When I say set the saw up, I mean how do you calibrate the carb?
As most of us are aware, the saws 'tune' themselves, but the initial setup is very important.
The system works on a magnet attached to the throttle, which activates one of two magnetic circuit gates, either WOT or idle. It doesn't tune the saw on part throttle, which, if anything, screws up the system, as neither circuit is completed.
If the magnet and gates become mis-aligned problems quickly set in. It was a documented thing on arboristsite where one guys linkage had done this, registering the throttle as 6% open at idle and 94% at WOT, making the saw only partially tune itself.
I set the high rpm by allowing to tune with no load, don't blip the throttle to warm the saw, as rpm is falling as it registers WOT, and rising at idle (causing the machine to register an over-rich at WOT, and over-lean at idle), about 30 seconds of free-load run time should set high rpm.
Allowing the saw to idle for 3 minutes before shutting off the engine causes the calibration to reset to factory settings on a 'safe' mode (over-rich).
I have seen the problems described with the 540 on each one I've handled, but the climbers who use them insist they know better than my advice on how to run said saw...
-Pull the spark screen if you have not already.
-Make sure the air filter is cleaned DAILY.
-Don't let the saw idle for too long between cuts, >2mins turn the saw off.

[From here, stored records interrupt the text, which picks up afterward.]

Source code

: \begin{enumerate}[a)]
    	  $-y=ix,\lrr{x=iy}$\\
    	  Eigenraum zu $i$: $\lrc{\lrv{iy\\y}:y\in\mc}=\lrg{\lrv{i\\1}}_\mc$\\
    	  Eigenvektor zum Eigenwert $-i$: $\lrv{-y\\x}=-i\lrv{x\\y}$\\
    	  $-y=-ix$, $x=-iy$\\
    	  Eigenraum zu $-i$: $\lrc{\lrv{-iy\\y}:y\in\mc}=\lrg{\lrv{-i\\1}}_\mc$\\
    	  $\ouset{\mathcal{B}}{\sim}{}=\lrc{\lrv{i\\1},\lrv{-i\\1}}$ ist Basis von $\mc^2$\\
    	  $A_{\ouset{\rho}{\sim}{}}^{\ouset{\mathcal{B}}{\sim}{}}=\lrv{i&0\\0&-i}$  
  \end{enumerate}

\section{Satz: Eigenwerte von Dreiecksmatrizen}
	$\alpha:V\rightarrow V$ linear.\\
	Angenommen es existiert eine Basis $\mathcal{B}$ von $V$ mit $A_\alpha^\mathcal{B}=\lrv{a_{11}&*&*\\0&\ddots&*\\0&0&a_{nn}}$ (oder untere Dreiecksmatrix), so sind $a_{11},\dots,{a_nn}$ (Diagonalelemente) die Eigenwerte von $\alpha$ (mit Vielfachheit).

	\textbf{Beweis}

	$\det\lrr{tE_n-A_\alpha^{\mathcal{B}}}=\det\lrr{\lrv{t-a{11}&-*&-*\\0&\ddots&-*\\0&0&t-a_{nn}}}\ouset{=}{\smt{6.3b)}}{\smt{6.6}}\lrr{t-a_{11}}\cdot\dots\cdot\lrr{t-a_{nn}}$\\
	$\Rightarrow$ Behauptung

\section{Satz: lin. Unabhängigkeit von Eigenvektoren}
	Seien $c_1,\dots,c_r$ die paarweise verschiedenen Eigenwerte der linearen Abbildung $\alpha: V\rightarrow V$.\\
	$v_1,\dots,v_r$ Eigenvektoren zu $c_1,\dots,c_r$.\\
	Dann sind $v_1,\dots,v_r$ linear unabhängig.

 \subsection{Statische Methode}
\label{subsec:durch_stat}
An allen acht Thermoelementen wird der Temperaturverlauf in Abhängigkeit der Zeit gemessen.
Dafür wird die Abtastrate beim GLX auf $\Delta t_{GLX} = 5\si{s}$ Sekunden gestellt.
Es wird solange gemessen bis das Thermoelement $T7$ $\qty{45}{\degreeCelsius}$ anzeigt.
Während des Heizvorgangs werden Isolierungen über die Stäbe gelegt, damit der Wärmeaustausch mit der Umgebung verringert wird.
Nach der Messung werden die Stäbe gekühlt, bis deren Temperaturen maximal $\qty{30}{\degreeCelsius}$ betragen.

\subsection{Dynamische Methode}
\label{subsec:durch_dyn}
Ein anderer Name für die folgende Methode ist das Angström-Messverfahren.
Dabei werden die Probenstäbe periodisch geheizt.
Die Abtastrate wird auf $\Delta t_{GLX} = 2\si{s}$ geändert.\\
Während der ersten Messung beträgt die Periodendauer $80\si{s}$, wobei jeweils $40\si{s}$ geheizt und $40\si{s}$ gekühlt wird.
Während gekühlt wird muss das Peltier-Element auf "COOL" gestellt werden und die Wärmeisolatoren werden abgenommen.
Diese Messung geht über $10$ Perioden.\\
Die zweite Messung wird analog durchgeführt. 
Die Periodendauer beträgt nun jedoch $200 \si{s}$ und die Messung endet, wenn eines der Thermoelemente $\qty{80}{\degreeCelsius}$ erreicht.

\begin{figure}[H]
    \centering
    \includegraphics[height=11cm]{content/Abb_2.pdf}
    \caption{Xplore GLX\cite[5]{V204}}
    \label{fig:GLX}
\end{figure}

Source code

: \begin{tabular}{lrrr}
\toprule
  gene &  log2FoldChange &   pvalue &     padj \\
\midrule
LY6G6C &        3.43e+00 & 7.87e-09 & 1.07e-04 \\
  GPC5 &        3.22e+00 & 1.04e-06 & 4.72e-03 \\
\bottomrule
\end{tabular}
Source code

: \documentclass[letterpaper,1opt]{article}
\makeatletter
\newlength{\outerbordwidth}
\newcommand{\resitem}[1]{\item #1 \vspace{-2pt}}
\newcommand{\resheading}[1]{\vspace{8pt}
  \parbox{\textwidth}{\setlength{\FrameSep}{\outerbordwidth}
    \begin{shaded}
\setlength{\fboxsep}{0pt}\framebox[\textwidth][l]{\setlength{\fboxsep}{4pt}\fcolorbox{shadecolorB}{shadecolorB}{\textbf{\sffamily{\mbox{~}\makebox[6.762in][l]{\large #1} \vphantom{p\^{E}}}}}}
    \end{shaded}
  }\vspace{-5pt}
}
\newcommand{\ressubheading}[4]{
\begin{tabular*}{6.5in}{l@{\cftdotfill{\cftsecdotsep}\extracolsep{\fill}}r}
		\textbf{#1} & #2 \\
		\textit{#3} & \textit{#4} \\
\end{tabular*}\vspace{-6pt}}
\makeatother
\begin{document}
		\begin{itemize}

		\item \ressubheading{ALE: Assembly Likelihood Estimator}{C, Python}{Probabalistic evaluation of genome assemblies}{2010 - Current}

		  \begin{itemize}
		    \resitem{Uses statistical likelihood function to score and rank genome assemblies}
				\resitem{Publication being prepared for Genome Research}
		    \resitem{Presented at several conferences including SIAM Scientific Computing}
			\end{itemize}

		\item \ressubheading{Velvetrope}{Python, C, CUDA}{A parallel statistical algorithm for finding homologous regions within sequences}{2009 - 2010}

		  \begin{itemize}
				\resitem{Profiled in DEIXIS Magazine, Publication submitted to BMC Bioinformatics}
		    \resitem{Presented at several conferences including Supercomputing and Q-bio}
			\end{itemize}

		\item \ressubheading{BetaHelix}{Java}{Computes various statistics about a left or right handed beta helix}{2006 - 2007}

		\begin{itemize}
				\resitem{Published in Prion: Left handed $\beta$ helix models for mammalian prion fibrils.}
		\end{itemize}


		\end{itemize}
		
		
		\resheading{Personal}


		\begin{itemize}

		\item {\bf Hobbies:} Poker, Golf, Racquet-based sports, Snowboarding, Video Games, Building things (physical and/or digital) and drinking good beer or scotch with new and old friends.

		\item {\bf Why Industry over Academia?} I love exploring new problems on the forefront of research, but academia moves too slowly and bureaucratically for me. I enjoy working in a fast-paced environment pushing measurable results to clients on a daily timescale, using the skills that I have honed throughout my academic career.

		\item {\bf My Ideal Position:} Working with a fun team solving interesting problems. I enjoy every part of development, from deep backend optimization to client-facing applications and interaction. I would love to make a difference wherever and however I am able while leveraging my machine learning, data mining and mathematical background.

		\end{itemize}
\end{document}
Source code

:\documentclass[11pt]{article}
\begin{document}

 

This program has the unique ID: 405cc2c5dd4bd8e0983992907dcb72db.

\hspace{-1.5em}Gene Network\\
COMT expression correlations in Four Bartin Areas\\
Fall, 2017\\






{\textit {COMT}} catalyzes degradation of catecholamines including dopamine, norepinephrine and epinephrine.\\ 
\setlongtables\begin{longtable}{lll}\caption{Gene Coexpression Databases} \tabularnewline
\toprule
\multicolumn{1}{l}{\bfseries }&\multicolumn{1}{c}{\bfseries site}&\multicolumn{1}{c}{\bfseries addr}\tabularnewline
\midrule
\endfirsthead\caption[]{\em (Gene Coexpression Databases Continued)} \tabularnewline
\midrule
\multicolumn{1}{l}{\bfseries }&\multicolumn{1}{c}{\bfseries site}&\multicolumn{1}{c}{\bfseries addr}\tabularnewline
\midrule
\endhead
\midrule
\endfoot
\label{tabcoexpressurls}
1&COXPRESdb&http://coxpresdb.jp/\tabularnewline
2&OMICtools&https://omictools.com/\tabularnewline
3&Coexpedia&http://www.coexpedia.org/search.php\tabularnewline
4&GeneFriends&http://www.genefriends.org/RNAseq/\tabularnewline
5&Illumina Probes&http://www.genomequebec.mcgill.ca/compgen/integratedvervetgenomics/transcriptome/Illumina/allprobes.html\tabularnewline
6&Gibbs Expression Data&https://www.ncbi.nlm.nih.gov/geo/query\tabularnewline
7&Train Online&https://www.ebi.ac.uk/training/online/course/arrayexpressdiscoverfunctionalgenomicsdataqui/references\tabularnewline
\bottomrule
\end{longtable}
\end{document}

If your saws have passed the warranty period, get a muffler mod, after 50 hours of run-time, my 560 had .5-1mm of coking on the exhaust port (before it was ported), which is an excessive amount in the given hours, but due to emissions regs, the mufflers are heavily restricted (the outlet is about 8mm diameter, the same size as what people are drilling into the ms150, a saw 1/3 of the cc). Given how tiny the 560's outlet is, I dread to think how small it is on the 540. This also aids the cooling of the saw!
In fact, you can see the coking of the port and where I'd scraped it off with a carb screwdriver. It's also worth noting that when I wasn't using the saw in my employment workplace, I was using aspen, which helps remove any coking!
And as a comparison, the added outlet on the muffler is only an inch diameter.
What oil do you use? As I was running on Stihl hp ultra at that time, if you're running on hp, husky HP, or any Jaso FB oil, you're probably going to have a much worse build up.